Do any of you expect the Texas-Oklahoma game to be competitive? It’s difficult to imagine the fans at a packed Cotton Bowl biting their fingernails during in the last five minutes of a game whose outcome is still on the table.
“This is a big game, and we know what we’re up against,” Charlie Strong said, “but we’re ready to get going. And we know this: That we’re going to play with a lot of passion, a lot of intensity.
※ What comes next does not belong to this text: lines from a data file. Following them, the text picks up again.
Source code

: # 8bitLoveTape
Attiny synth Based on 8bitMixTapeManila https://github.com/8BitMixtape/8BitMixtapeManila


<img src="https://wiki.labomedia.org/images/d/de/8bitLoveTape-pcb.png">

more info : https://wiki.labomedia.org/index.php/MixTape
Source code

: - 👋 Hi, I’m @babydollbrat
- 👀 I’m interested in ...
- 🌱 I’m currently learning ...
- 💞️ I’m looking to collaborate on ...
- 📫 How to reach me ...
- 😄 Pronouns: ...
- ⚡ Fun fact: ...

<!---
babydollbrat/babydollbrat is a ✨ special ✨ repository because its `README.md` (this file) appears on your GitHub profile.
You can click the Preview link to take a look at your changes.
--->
We’re going to be a team that’s disciplined, a team that’s focused and a team that just really enjoys playing.”
So basically the opposite of what we’ve seen since the Rice game.
The Horns will have to show us much more than they did in Fort Worth, where they went down with barely a whimper against a TCU opponent that was thought to be wounded.
I know some of you are already thinking back to those five dark years under Mack Brown when the Horns failed to win a game and lost by an average score of 38-11.
This is much different because those Texas teams, despite the struggles against OU, were killing everyone else they played. Over the same span that OU owned Texas, the Horns were 52-6 against everybody else with two bowl wins, including a 35-30 Cotton Bowl victory over Nick Saban-coached LSU.
It’s been a while since the Austin narrative going in didn’t center on the game itself. Being around it as long as I have, I think the expect-the-unexpected feeling that has always surrounded the rivalry has been replaced by expect-the-expected vibe. That means another blowout loss — with Texas on the business end — is upon us.